Uncle Gideon took them to the pond in his small truck, an electric vehicle not much bigger than a golf cart. The others followed in Mr. Walkwell’s wagon. Unlike Mr. Walkwell, Uncle Gideon clearly had no dislike of motorized transport, and did, in fact, seem to go to the opposite extreme-he drove like he was auditioning for NASCAR. Nor had he even bothered with a seat belt. “We’ll get there much faster this way,” he shouted at Lucinda and Tyler as they crashed down into a dip in the road, then actually lifted off the ground as they bounded up again. “And Eliot doesn’t show himself much after noon.”
“Who’s Eliot?” asked Lucinda as she clung to the frame of Gideon’s little truck. Death by dragon, death by golf cart-one way or the other, they were clearly doomed.
“You’ll see, if we’re lucky. If anyone knew he was here, Eliot alone would bring in tourists by the hundreds of thousands!”
“You’re going to bring in tourists?” said Tyler.
“What? No, never!” Uncle Gideon took his eyes off the bumpy road long enough to give Tyler a very stern glance. The truck promptly jounced so hard that Lucinda’s head and ears began to ache. “That’s the most important rule of Ordinary Farm-everything here is a secret. Secret, secret, secret!”
“We know,” said Tyler pointedly.
“Just remember, even a breath of what’s here getting out to the world at large will ruin everything. Everything!” He shouted the words, then fell silent, looking as sour as if he had caught Tyler and Lucinda making a video of the place to post on the internet. He said nothing for the next several minutes as they careened along the bumpy road, then emerged at last out of a little forest of oak and red-barked manzanita.
“Wow! That’s not a pond.” Lucinda stared out at the vast, flat expanse of water that filled the bottom of a medium-sized valley. “That’s a lake!”
“ ‘The Pond’ is what old Octavio used to call it.
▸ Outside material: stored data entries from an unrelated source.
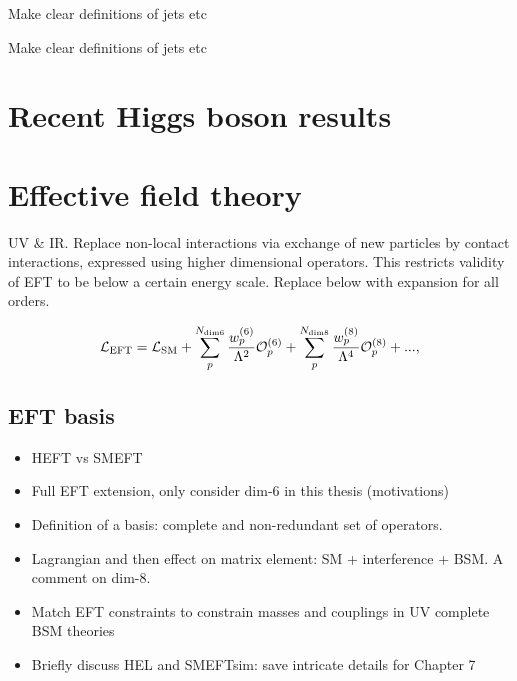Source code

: \begin{table}[htb!]
    \caption[VH leptonic STXS stage 1.2 definitions and fractions]{Make clear definitions of jets etc}
    \label{tab:vh_definitions}
    \centering
    \scriptsize
    \renewcommand{\arraystretch}{1.2}
    \setlength{\tabcolsep}{5pt}
    \hspace*{-5cm}
    
    \hspace*{-5cm}
\end{table}

\begin{table}[htb!]
    \caption[Top-associated and bbH STXS stage 1.2 definitions and fractions]{Make clear definitions of jets etc}
    \label{tab:top_definitions}
    \centering
    \scriptsize
    \renewcommand{\arraystretch}{1.5}
    \setlength{\tabcolsep}{5pt}
    \hspace*{-5cm}
    
    \hspace*{-5cm}
\end{table}

\section{Recent Higgs boson results}

\section{Effective field theory}\label{sec:theory_eft}

UV & IR. Replace non-local interactions via exchange of new particles by contact interactions, expressed using higher dimensional operators. This restricts validity of EFT to be below a certain energy scale. Replace below with expansion for all orders.

\begin{equation}\label{eq:eft_expansion}
    \mathcal{L}_{\rm{EFT}} = \mathcal{L}_{\rm{SM}} + \sum^{N_{\rm{dim6}}}_p \frac{w^{(6)}_p}{\Lambda^2}\mathcal{O}^{(6)}_p + \sum^{N_{\rm{dim8}}}_p \frac{w^{(8)}_p}{\Lambda^4}\mathcal{O}^{(8)}_p + ... ,
\end{equation}

\subsection{EFT basis}
\begin{itemize}
    \item HEFT vs SMEFT
    \item Full EFT extension, only consider dim-6 in this thesis (motivations)
    \item Definition of a basis: complete and non-redundant set of operators.
    \item Lagrangian and then effect on matrix element: SM + interference + BSM. A comment on dim-8.
    \item Match EFT constraints to constrain masses and couplings in UV complete BSM theories
    \item Briefly discuss HEL and SMEFTsim: save intricate details for Chapter 7
\end{itemize}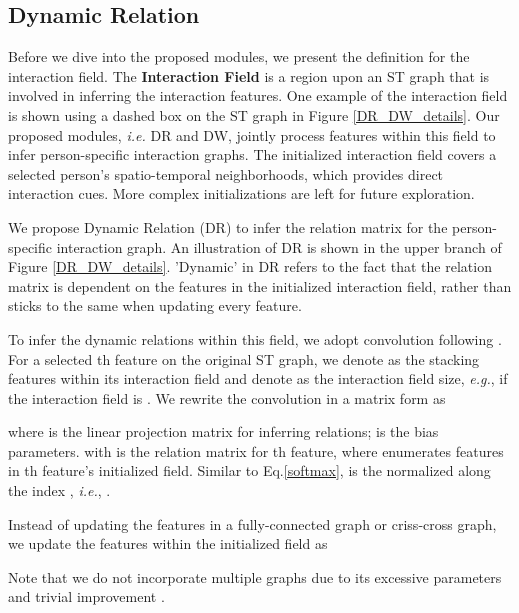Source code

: \documentclass[10pt,twocolumn,letterpaper]{article}
\begin{document}
\subsection{Dynamic Relation} \label{DR}


Before we dive into the proposed modules, we present the definition for the interaction field. The \textbf{Interaction Field} is a region upon an ST graph that is involved in inferring the interaction features. One example of the interaction field is shown using a dashed box on the ST graph in Figure \ref{DR_DW_details}. Our proposed modules, \textit{i.e.} DR and DW, jointly process features within this field to infer person-specific interaction graphs. The initialized interaction field covers a selected person's spatio-temporal neighborhoods, which provides direct interaction cues. More complex initializations are left for future exploration.


We propose Dynamic Relation (DR) to infer the relation matrix for the person-specific interaction graph. An illustration of DR is shown in the upper branch of Figure \ref{DR_DW_details}. 'Dynamic' in DR refers to the fact that the relation matrix is dependent on the features in the initialized interaction field, rather than sticks to the same when updating every feature.

To infer the dynamic relations within this field, we adopt convolution following \cite{dai2017dcnv1,zhang2020DGMN}. For a selected th feature on the original ST graph, we denote  as the stacking features within its interaction field and denote  as the interaction field size, \textit{e.g.},  if the interaction field is . We rewrite the convolution in a matrix form as

where  is the linear projection matrix for inferring relations;  is the bias parameters.  with  is the relation matrix for th feature, where  enumerates  features in th feature's initialized field. Similar to Eq.\ref{softmax},  is the normalized  along the index , \textit{i.e.}, .



Instead of updating the features in a fully-connected graph or criss-cross graph, we update the features within the initialized field as

Note that we do not incorporate multiple graphs due to its excessive parameters and trivial improvement \cite{wu2019learning}. 
\end{document}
He had a rather
… dry sense of humor,” said Gideon. “Why do you think he called this place Ordinary Farm?”
“What’s in there?” Tyler asked. “A whale?”
“Nothing so ordinary.” Gideon giggled to himself. He seemed to be in a better mood again. Lucinda had thought he was going to shove them out of the truck when he had been yelling about secrecy. “No, let’s park and walk over to the rocks and sit quietly. Then maybe we’ll see him.”
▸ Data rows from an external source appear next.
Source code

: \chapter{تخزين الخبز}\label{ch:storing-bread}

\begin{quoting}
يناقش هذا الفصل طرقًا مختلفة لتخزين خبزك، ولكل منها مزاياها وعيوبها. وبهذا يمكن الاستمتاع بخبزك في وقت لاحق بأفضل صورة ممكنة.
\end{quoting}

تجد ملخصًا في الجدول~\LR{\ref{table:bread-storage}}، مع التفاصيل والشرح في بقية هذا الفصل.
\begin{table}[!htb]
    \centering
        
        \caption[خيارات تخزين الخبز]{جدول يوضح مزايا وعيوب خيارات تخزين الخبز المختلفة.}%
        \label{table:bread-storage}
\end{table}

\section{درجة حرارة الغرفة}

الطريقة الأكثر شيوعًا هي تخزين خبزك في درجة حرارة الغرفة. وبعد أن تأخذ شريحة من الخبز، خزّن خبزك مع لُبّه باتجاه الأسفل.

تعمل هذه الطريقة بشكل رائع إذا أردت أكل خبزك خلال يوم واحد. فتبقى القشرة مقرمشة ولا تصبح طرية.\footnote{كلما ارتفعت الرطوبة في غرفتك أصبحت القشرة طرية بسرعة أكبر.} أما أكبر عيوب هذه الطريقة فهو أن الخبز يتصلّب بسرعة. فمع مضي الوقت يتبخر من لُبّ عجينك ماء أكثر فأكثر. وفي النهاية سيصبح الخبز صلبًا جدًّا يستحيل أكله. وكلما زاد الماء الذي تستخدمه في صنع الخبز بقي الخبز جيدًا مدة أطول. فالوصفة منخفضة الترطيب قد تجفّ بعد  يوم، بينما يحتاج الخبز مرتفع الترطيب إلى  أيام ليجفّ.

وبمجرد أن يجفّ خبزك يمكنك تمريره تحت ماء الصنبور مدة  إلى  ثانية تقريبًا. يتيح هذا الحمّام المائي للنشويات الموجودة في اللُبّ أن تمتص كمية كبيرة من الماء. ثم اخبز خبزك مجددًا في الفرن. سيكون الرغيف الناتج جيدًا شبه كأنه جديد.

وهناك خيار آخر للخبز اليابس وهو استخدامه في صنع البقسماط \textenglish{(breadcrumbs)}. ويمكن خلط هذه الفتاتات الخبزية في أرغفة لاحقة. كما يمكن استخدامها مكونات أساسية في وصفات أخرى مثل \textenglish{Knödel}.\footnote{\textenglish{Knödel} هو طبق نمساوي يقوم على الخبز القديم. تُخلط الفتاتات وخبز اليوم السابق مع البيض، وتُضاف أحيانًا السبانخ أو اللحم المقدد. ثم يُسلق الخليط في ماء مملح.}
“The sun feels good,” said Uncle Gideon. “I should get out more often, no matter what Mrs. Needle says.”
They had been sitting on a high place above the water for some minutes. Suddenly Lucinda spotted something long and silvery moving just beneath the surface of the water. “There!” she said. “I see something!”
“Ssshhh,” cautioned Uncle Gideon. “Not too loud. Eliot is one of the shyest of the animals we have.”
“Eliot? That’s a weird name for… ” Tyler abruptly fell silent, watching with his mouth open as the creature broke the water about a hundred feet away from where they sat, its silvery expanse of neck kicking up a curl of wake below. “For… for a sea serpent,” he finished. The shiny, snakelike head swayed from side to side, then darted back down into the water. The curling neck remained visible above the surface for a moment, a shining loop, then it, too, disappeared like a knot being undone.
Lucinda’s heart beat fast as she watched the graceful monster slide down and then back up to the surface again, but this time more from excitement than fear.
“I’m afraid the name Eliot is a bit of a joke,” said Gideon. “Ness, like Loch Ness, do you see? Eliot Ness?”
“I’ve heard of Loch Ness,” said Lucinda quietly, staring. “But I still don’t understand the Eliot part.”
“Never mind. He was a famous man, but long before your time. In any case, our Eliot goes after fish like the old Eliot used to catch bootleggers. Watch.”
They sat watching the lake monster feed, all silvery swiftness, until the sun was high in the sky and Gideon, weirdly calm now after a morning of watching his creatures, decided it was time they headed back for lunch.